((

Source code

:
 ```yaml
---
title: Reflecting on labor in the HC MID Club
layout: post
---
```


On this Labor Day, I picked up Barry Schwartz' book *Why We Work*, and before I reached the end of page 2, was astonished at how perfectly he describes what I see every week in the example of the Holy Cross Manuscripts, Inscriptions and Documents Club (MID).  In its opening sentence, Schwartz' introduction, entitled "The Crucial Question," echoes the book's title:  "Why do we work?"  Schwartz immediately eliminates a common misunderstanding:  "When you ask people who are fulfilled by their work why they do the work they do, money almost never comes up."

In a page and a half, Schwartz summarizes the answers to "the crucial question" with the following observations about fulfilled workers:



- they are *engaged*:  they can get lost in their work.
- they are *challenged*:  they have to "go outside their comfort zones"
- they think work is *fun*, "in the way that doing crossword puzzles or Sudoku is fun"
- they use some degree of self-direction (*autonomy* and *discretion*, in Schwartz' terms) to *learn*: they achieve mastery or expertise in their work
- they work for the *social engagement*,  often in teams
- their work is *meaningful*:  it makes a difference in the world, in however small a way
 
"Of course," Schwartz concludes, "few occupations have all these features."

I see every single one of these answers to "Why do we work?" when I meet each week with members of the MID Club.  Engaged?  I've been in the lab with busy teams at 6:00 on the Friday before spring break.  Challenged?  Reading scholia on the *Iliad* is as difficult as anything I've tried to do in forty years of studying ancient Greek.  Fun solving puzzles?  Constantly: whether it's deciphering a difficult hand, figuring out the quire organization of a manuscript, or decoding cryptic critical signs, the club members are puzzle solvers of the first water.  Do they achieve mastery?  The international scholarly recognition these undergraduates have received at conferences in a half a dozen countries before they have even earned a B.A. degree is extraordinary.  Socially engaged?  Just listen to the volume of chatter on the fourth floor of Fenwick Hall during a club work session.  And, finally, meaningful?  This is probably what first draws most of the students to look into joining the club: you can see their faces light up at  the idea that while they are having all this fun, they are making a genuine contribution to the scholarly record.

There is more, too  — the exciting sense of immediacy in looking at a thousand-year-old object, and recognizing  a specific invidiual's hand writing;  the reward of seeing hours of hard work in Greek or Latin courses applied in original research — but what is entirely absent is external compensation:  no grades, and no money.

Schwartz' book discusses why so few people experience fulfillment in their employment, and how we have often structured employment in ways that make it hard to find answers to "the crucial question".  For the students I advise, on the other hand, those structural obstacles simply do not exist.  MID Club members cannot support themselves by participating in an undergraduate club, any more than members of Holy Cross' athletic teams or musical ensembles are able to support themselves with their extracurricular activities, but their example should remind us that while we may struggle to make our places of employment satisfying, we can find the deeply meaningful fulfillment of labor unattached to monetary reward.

))

→ **THE TASK**: What this exercise asks for is the data above, retyped exactly.

→ **EXPECTED ANSWER**:
Source code

:
 ```yaml
---
title: Reflecting on labor in the HC MID Club
layout: post
---
```


On this Labor Day, I picked up Barry Schwartz' book *Why We Work*, and before I reached the end of page 2, was astonished at how perfectly he describes what I see every week in the example of the Holy Cross Manuscripts, Inscriptions and Documents Club (MID).  In its opening sentence, Schwartz' introduction, entitled "The Crucial Question," echoes the book's title:  "Why do we work?"  Schwartz immediately eliminates a common misunderstanding:  "When you ask people who are fulfilled by their work why they do the work they do, money almost never comes up."

In a page and a half, Schwartz summarizes the answers to "the crucial question" with the following observations about fulfilled workers:



- they are *engaged*:  they can get lost in their work.
- they are *challenged*:  they have to "go outside their comfort zones"
- they think work is *fun*, "in the way that doing crossword puzzles or Sudoku is fun"
- they use some degree of self-direction (*autonomy* and *discretion*, in Schwartz' terms) to *learn*: they achieve mastery or expertise in their work
- they work for the *social engagement*,  often in teams
- their work is *meaningful*:  it makes a difference in the world, in however small a way
 
"Of course," Schwartz concludes, "few occupations have all these features."

I see every single one of these answers to "Why do we work?" when I meet each week with members of the MID Club.  Engaged?  I've been in the lab with busy teams at 6:00 on the Friday before spring break.  Challenged?  Reading scholia on the *Iliad* is as difficult as anything I've tried to do in forty years of studying ancient Greek.  Fun solving puzzles?  Constantly: whether it's deciphering a difficult hand, figuring out the quire organization of a manuscript, or decoding cryptic critical signs, the club members are puzzle solvers of the first water.  Do they achieve mastery?  The international scholarly recognition these undergraduates have received at conferences in a half a dozen countries before they have even earned a B.A. degree is extraordinary.  Socially engaged?  Just listen to the volume of chatter on the fourth floor of Fenwick Hall during a club work session.  And, finally, meaningful?  This is probably what first draws most of the students to look into joining the club: you can see their faces light up at  the idea that while they are having all this fun, they are making a genuine contribution to the scholarly record.

There is more, too  — the exciting sense of immediacy in looking at a thousand-year-old object, and recognizing  a specific invidiual's hand writing;  the reward of seeing hours of hard work in Greek or Latin courses applied in original research — but what is entirely absent is external compensation:  no grades, and no money.

Schwartz' book discusses why so few people experience fulfillment in their employment, and how we have often structured employment in ways that make it hard to find answers to "the crucial question".  For the students I advise, on the other hand, those structural obstacles simply do not exist.  MID Club members cannot support themselves by participating in an undergraduate club, any more than members of Holy Cross' athletic teams or musical ensembles are able to support themselves with their extracurricular activities, but their example should remind us that while we may struggle to make our places of employment satisfying, we can find the deeply meaningful fulfillment of labor unattached to monetary reward.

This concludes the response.